The negative impact was broadly distributed across all major investment stages. According to Partech’s own findings, seed-stage deals saw a 33% decline, and growth-stage deals dropped by 39%. While Partech Africa, which is well-known for leading funding rounds, cannot single-handedly reverse this overall downward trend, its broad investment focus, spanning from seed to Series C rounds, is expected to offer crucial stability and much-needed capital support for startups navigating these demanding times.
Partech Africa’s general partners have communicated that they intend to support founders at various stages of their growth journey, from the earliest stages to later rounds, leveraging the firm’s well-established position within the ecosystem. Cyril Collon emphasized this commitment in a statement, saying, “The capacity to anchor rounds at all stages from seed to early growth, is more critical than ever.”
In an email communication, Tidjane Deme, a key leader at the firm, confirmed that Partech Africa’s expanding team will be essential in effectively deploying the secured capital and providing robust assistance to portfolio companies across these multiple stages. The firm maintains offices in Dakar, Nairobi, and Dubai, and has recently opened a new presence in Lagos, Nigeria, where it is actively hiring staff. This expansion underscores Lagos’s importance, as one-third of the firm’s current portfolio companies are based in the city. Deme clarified that, while the fund is stage-agnostic, the majority of its second fund’s capital will likely be deployed between Series A and B rounds.
Among the early investments already made from its second fund is Revio, a payment orchestration platform based in South Africa. Partech Africa co-led the seed round for Revio alongside the global fintech fund QED. Additionally, the firm has made undisclosed investments in an Egyptian proptech firm and a Senegalese e-commerce startup. Partech Africa intends to back over 20 companies in total, with initial investment checks expected to range from $1 million to $15 million, as disclosed by the firm.
The Dakar-based venture capital firm, which backed 17 startups in its inaugural fund, prioritizes sectors that are critical drivers of Africa’s employment and economic activity. These include fintech, agtech, health tech, retail, Fast-Moving Consumer Goods (FMCG), and agency banking. Notable successful investments from the first fund include Wave, TradeDepot, Yoco, and Reliance. Regarding the deployment strategy, Deme commented, “Companies from the first fund can benefit from follow-on capital from the first fund but not from the second one. We keep supporting Fund 1 companies through their journey with capital and in many other ways.”

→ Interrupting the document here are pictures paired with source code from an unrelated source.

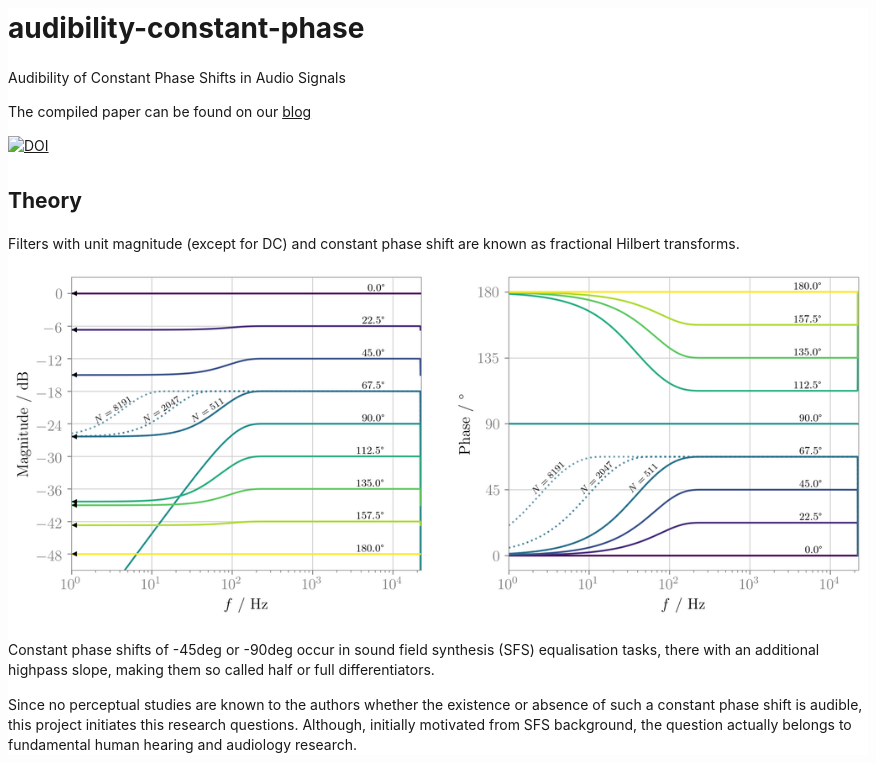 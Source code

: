 # audibility-constant-phase
Audibility of Constant Phase Shifts in Audio Signals

The compiled paper can be found on our [blog](
http://spatialaudio.net/paper-detection-of-constant-phase-shifts-in-filters-for-sound-field-synthesis/)

[![DOI](https://zenodo.org/badge/DOI/10.5281/zenodo.3383286.svg)](https://doi.org/10.5281/zenodo.3383286)

## Theory
Filters with unit magnitude (except for DC) and constant phase shift are known as
fractional Hilbert transforms.

![Constant Phase Shift Spectrum](paper/graphics/spectra_filterorder510.png)

Constant phase shifts of -45deg or -90deg occur in sound field synthesis (SFS)
equalisation tasks, there with an additional highpass slope, making them so called
half or full differentiators.

Since no perceptual studies are known to the authors whether the existence or
absence of such a constant phase shift is audible, this project initiates this
research questions.
Although, initially motivated from SFS background, the question actually belongs
to fundamental human hearing and audiology research.

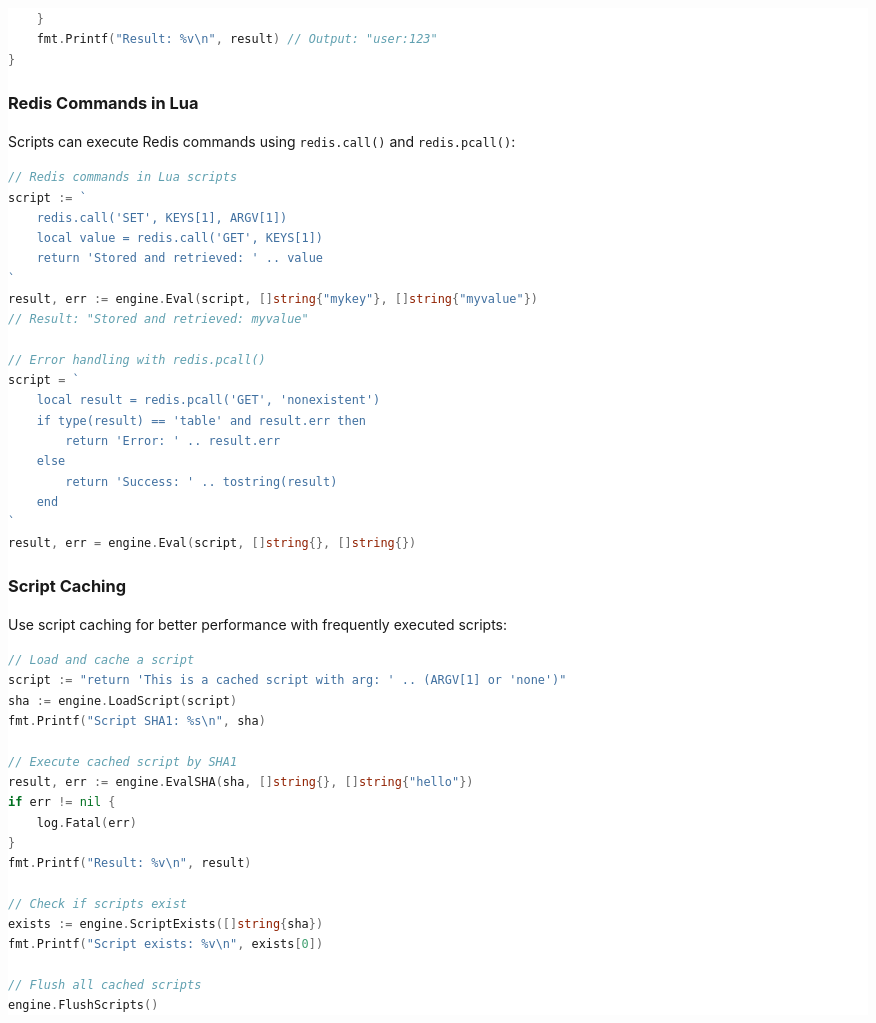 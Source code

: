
 ```go
    }
    fmt.Printf("Result: %v\n", result) // Output: "user:123"
}
```

### Redis Commands in Lua

Scripts can execute Redis commands using `redis.call()` and `redis.pcall()`:

```go
// Redis commands in Lua scripts
script := `
    redis.call('SET', KEYS[1], ARGV[1])
    local value = redis.call('GET', KEYS[1])
    return 'Stored and retrieved: ' .. value
`
result, err := engine.Eval(script, []string{"mykey"}, []string{"myvalue"})
// Result: "Stored and retrieved: myvalue"

// Error handling with redis.pcall()
script = `
    local result = redis.pcall('GET', 'nonexistent')
    if type(result) == 'table' and result.err then
        return 'Error: ' .. result.err
    else
        return 'Success: ' .. tostring(result)
    end
`
result, err = engine.Eval(script, []string{}, []string{})
```

### Script Caching

Use script caching for better performance with frequently executed scripts:

```go
// Load and cache a script
script := "return 'This is a cached script with arg: ' .. (ARGV[1] or 'none')"
sha := engine.LoadScript(script)
fmt.Printf("Script SHA1: %s\n", sha)

// Execute cached script by SHA1
result, err := engine.EvalSHA(sha, []string{}, []string{"hello"})
if err != nil {
    log.Fatal(err)
}
fmt.Printf("Result: %v\n", result)

// Check if scripts exist
exists := engine.ScriptExists([]string{sha})
fmt.Printf("Script exists: %v\n", exists[0])

// Flush all cached scripts
engine.FlushScripts()
```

Partech Africa’s investor base for its second fund is diverse and sophisticated. During its first close, limited partners included development finance institutions, commercial investors, African fund-of-funds, and European family offices. For the final close, the fund attracted participation from U.S. and Middle Eastern pension funds, sovereign wealth funds, the Dubai Future District Fund (DFDF), and the African Reinsurance Corporation (Africa Re). Collon acknowledged the strong backing, remarking, “We are grateful for the support and commitment of our investors: Almost all Fund I investors reinvested, and some more than doubled their commitment.” He added, “We are also honored to get the support from a new set of strategic investors from the U.S., the Middle East and Africa, and for some of whom, this marks their first commitment in African tech.”
Partech’s African fund is one of several large and notable funds that have successfully emerged on the continent over the past year. This success comes despite significant challenges faced by fund managers in raising capital, as limited partners globally are intensifying their scrutiny of investment strategies and historical track records. Other sizable funds include Norrsken22, Al Mada, and Novastar’s Africa People + Planet fund. Additionally, other firms such as Enza Capital, Equator, Knife Capital, and the E3 Low Carbon Economy Fund for Africa (E3LCEF) have also achieved sizable fund closures, collectively reflecting continued and strong institutional investor interest in Africa’s long-term growth potential and technological future.